PROVIDED RECORDS:
******************************

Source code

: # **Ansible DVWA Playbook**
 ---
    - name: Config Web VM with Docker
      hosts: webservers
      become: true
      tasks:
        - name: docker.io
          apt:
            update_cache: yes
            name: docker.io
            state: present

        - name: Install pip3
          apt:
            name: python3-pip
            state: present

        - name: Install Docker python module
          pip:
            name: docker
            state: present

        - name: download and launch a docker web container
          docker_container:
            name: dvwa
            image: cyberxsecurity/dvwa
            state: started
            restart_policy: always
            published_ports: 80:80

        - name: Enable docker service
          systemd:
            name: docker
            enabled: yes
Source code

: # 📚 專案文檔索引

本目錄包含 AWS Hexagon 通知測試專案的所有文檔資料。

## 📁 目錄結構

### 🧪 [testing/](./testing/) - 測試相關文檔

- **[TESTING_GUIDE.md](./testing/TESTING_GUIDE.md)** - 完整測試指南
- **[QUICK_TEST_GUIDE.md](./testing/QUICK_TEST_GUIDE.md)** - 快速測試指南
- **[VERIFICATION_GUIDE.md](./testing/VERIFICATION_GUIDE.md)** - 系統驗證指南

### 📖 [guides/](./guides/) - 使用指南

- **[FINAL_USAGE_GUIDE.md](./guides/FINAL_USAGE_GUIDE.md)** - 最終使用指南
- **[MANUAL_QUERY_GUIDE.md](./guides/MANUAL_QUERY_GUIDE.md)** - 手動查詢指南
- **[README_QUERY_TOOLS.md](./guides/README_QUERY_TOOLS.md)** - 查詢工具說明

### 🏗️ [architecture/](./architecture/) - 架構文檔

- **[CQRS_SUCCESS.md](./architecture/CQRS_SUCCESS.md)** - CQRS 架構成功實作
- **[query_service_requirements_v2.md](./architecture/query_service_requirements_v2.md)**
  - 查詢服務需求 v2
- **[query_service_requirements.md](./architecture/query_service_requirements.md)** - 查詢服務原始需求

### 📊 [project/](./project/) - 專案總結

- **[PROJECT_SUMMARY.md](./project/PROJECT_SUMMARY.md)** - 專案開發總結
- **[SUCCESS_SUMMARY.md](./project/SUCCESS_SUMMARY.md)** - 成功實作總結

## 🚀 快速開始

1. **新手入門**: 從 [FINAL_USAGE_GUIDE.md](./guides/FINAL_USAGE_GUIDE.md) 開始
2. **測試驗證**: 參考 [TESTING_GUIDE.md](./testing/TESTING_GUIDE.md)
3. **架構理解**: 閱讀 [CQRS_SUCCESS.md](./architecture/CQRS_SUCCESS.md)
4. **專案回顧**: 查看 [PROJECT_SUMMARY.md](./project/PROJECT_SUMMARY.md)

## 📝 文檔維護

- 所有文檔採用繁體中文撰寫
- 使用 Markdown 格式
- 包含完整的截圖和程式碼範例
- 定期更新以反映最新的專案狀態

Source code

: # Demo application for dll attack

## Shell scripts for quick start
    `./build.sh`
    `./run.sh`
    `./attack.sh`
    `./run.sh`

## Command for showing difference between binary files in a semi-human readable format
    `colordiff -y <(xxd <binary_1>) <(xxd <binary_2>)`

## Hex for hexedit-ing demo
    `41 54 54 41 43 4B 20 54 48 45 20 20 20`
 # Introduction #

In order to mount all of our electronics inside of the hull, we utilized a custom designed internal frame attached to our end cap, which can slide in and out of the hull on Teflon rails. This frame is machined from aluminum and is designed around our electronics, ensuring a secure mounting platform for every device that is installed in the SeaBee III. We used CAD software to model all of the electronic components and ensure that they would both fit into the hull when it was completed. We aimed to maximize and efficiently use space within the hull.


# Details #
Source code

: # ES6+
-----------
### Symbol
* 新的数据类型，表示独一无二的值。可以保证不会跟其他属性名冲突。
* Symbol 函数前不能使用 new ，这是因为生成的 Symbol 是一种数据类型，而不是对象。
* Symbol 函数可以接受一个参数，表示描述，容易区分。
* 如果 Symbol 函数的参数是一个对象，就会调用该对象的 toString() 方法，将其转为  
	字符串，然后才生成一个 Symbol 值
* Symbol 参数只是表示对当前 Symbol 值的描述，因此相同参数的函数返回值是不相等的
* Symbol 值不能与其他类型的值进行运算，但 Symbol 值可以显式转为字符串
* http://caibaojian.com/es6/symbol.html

******************************

Give the records again, unchanged and complete.

COMPLETED EXERCISE:
Source code

: # **Ansible DVWA Playbook**
 ---
    - name: Config Web VM with Docker
      hosts: webservers
      become: true
      tasks:
        - name: docker.io
          apt:
            update_cache: yes
            name: docker.io
            state: present

        - name: Install pip3
          apt:
            name: python3-pip
            state: present

        - name: Install Docker python module
          pip:
            name: docker
            state: present

        - name: download and launch a docker web container
          docker_container:
            name: dvwa
            image: cyberxsecurity/dvwa
            state: started
            restart_policy: always
            published_ports: 80:80

        - name: Enable docker service
          systemd:
            name: docker
            enabled: yes
Source code

: # 📚 專案文檔索引

本目錄包含 AWS Hexagon 通知測試專案的所有文檔資料。

## 📁 目錄結構

### 🧪 [testing/](./testing/) - 測試相關文檔

- **[TESTING_GUIDE.md](./testing/TESTING_GUIDE.md)** - 完整測試指南
- **[QUICK_TEST_GUIDE.md](./testing/QUICK_TEST_GUIDE.md)** - 快速測試指南
- **[VERIFICATION_GUIDE.md](./testing/VERIFICATION_GUIDE.md)** - 系統驗證指南

### 📖 [guides/](./guides/) - 使用指南

- **[FINAL_USAGE_GUIDE.md](./guides/FINAL_USAGE_GUIDE.md)** - 最終使用指南
- **[MANUAL_QUERY_GUIDE.md](./guides/MANUAL_QUERY_GUIDE.md)** - 手動查詢指南
- **[README_QUERY_TOOLS.md](./guides/README_QUERY_TOOLS.md)** - 查詢工具說明

### 🏗️ [architecture/](./architecture/) - 架構文檔

- **[CQRS_SUCCESS.md](./architecture/CQRS_SUCCESS.md)** - CQRS 架構成功實作
- **[query_service_requirements_v2.md](./architecture/query_service_requirements_v2.md)**
  - 查詢服務需求 v2
- **[query_service_requirements.md](./architecture/query_service_requirements.md)** - 查詢服務原始需求

### 📊 [project/](./project/) - 專案總結

- **[PROJECT_SUMMARY.md](./project/PROJECT_SUMMARY.md)** - 專案開發總結
- **[SUCCESS_SUMMARY.md](./project/SUCCESS_SUMMARY.md)** - 成功實作總結

## 🚀 快速開始

1. **新手入門**: 從 [FINAL_USAGE_GUIDE.md](./guides/FINAL_USAGE_GUIDE.md) 開始
2. **測試驗證**: 參考 [TESTING_GUIDE.md](./testing/TESTING_GUIDE.md)
3. **架構理解**: 閱讀 [CQRS_SUCCESS.md](./architecture/CQRS_SUCCESS.md)
4. **專案回顧**: 查看 [PROJECT_SUMMARY.md](./project/PROJECT_SUMMARY.md)

## 📝 文檔維護

- 所有文檔採用繁體中文撰寫
- 使用 Markdown 格式
- 包含完整的截圖和程式碼範例
- 定期更新以反映最新的專案狀態

Source code

: # Demo application for dll attack

## Shell scripts for quick start
    `./build.sh`
    `./run.sh`
    `./attack.sh`
    `./run.sh`

## Command for showing difference between binary files in a semi-human readable format
    `colordiff -y <(xxd <binary_1>) <(xxd <binary_2>)`

## Hex for hexedit-ing demo
    `41 54 54 41 43 4B 20 54 48 45 20 20 20`
 # Introduction #

In order to mount all of our electronics inside of the hull, we utilized a custom designed internal frame attached to our end cap, which can slide in and out of the hull on Teflon rails. This frame is machined from aluminum and is designed around our electronics, ensuring a secure mounting platform for every device that is installed in the SeaBee III. We used CAD software to model all of the electronic components and ensure that they would both fit into the hull when it was completed. We aimed to maximize and efficiently use space within the hull.


# Details #
Source code

: # ES6+
-----------
### Symbol
* 新的数据类型，表示独一无二的值。可以保证不会跟其他属性名冲突。
* Symbol 函数前不能使用 new ，这是因为生成的 Symbol 是一种数据类型，而不是对象。
* Symbol 函数可以接受一个参数，表示描述，容易区分。
* 如果 Symbol 函数的参数是一个对象，就会调用该对象的 toString() 方法，将其转为  
	字符串，然后才生成一个 Symbol 值
* Symbol 参数只是表示对当前 Symbol 值的描述，因此相同参数的函数返回值是不相等的
* Symbol 值不能与其他类型的值进行运算，但 Symbol 值可以显式转为字符串
* http://caibaojian.com/es6/symbol.html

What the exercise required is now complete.